Just what is wilderness anyway?
by Pat Ratliff, Pioneer Press September 27, 2006
By now most of you know I love covering fires and firefighters. It's exciting, it gets me out in the woods, and it's a very important subject. We need to know what's going on in our forests. They are our property I need to remind you.
The government doesn't own them, we do.
In my years covering the fires, I've seen so many remarkable people doing great and honorable things protecting where we live and play. I never have, nor will put down the people doing such a service to us. They put their lives on the line for us on a regular basis.
That said, there seems to be an incredible amount of money being spent on fighting fires this year. Of course, we had a very wet winter last year which makes for a very busy fire season.
What seems to be sticking in my mind is the price being paid fighting fires in Wilderness areas.
I am in agreement that vast areas of forest need to be allowed to burn naturally, but I'm wondering about the state of our Wilderness areas.
I'm not really a wilderness type of guy, I'll admit. I seldom go hiking, and am not into mountain climbing or any of the other wilderness type activities.
Earlier this year, while at the Black Crater Fire near Sisters, Oregon, I had the chance to hike six or seven miles into the wilderness area there. Conditions were, to put it mildly, sickening. Dead and downed beetle kill areas were everywhere. In places 80 and 90 percent of the trees were dead. Bark off, grey in color, the forest was a catastrophe waiting to happen. Those trees that weren't in the process of dying had been dead for years. To make matters worse, the wilderness area borders areas where a great number of people live. No buffer area, just some imaginary line where wilderness supposedly stops and civilization starts.

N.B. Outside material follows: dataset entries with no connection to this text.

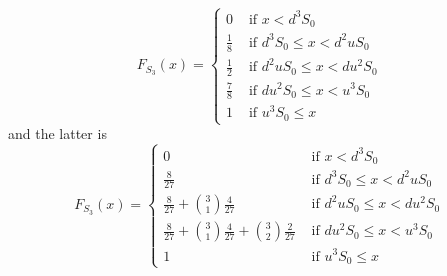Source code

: \documentclass{report}
\begin{document}
{\begin{minipage}{39em}
\begin{equation}
F_{S_3}(x)=\begin{cases}
  0& \text{ if  }x<d^3S_0\\
  \frac{1}{8}& \text{ if  }d^3S_0\leq x<d^2uS_0\\
  \frac{1}{2}& \text{ if  }d^2uS_0\leq x<du^2S_0\\
  \frac{7}{8}& \text{ if  }du^2S_0\leq x<u^3S_0\\
  1& \text{ if  }u^3S_0\leq x
\end{cases}
\end{equation}
and the latter is
\begin{equation}
F_{S_3}(x)=\begin{cases}
  0& \text{ if  }x<d^3S_0\\
  \frac{8}{27}& \text{ if  }d^3S_0\leq x<d^2uS_0\\
  \frac{8}{27}+\binom{3}{1}\frac{4}{27}& \text{ if  }d^2uS_0\leq x<du^2S_0\\
  \frac{8}{27}+\binom{3}{1}\frac{4}{27}+\binom{3}{2}\frac{2}{27}& \text{ if  }du^2S_0\leq x<u^3S_0\\
  1& \text{ if  }u^3S_0\leq x
\end{cases}
\end{equation}
\end{minipage}}
\end{document}
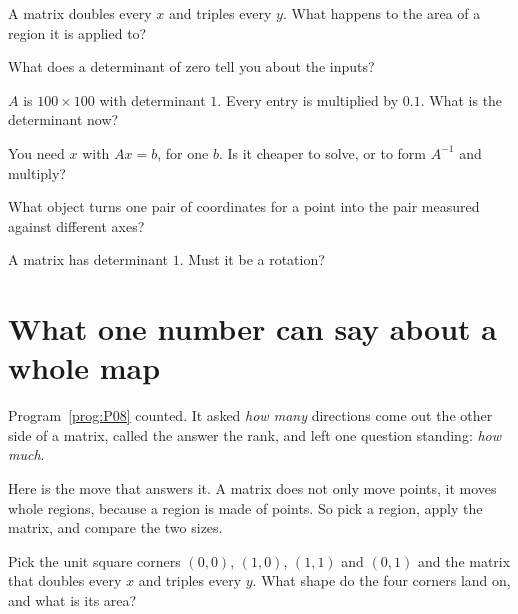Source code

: \begin{quiz}
\item A matrix doubles every $x$ and triples every $y$. What happens to the
  area of a region it is applied to? 
\item What does a determinant of zero tell you about the inputs?
\item $A$ is $100 \times 100$ with determinant $1$. Every entry is multiplied
  by $\num{0.1}$. What is the determinant now? 
\item You need $x$ with $Ax = b$, for one $b$. Is it cheaper to solve, or to
  form $A^{-1}$ and multiply? 
\item What object turns one pair of coordinates for a point into the pair
  measured against different axes? 
\item A matrix has determinant $1$. Must it be a rotation? 
\end{quiz}

\section{What one number can say about a whole map}
\label{sec:P09-signed-area}

\begin{fr}
Program~\ref{prog:P08} counted. It asked \emph{how many} directions come out
the other side of a matrix, called the answer the rank, and left one question
standing: \emph{how much}.

Here is the move that answers it. A matrix does not only move points, it moves
whole regions, because a region is made of points. So pick a region, apply the
matrix, and compare the two sizes.

Pick the unit square \dash{} corners $(0,0)$, $(1,0)$, $(1,1)$ and $(0,1)$
\dash{} and the matrix that doubles every $x$ and triples every $y$. What shape
do the four corners land on, and what is its area?
\dotline
\nextframe
\end{fr}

I've seen a high number of fire reports throughout the west, describing the problems faced on individual fires. The number of fires burning in beetle kill and dead and downed fuel seems quite high.
We get reports on the state of the fires burning in our forests, but what do we know about the forests that aren't burning yet? It seems that too many of our forests need work, that they have been left "au natural" for too long.
What I'm saying might be a contradiction in terms, but a dying forest full of dead dry trees, no matter how natural, does no one any good. There are too many people living in forest settings to just let catastrophic fires burn without intervention. The fact that we are spending millions of dollars fighting fires according to some random "Wilderness Area" restrictions proves just that.
We need to find out the state of our forests. We need to find out how much "wilderness" costs us. The way we manage our wilderness areas is no more natural than the way we manage our other forests, it merely further restricts the use of those forests.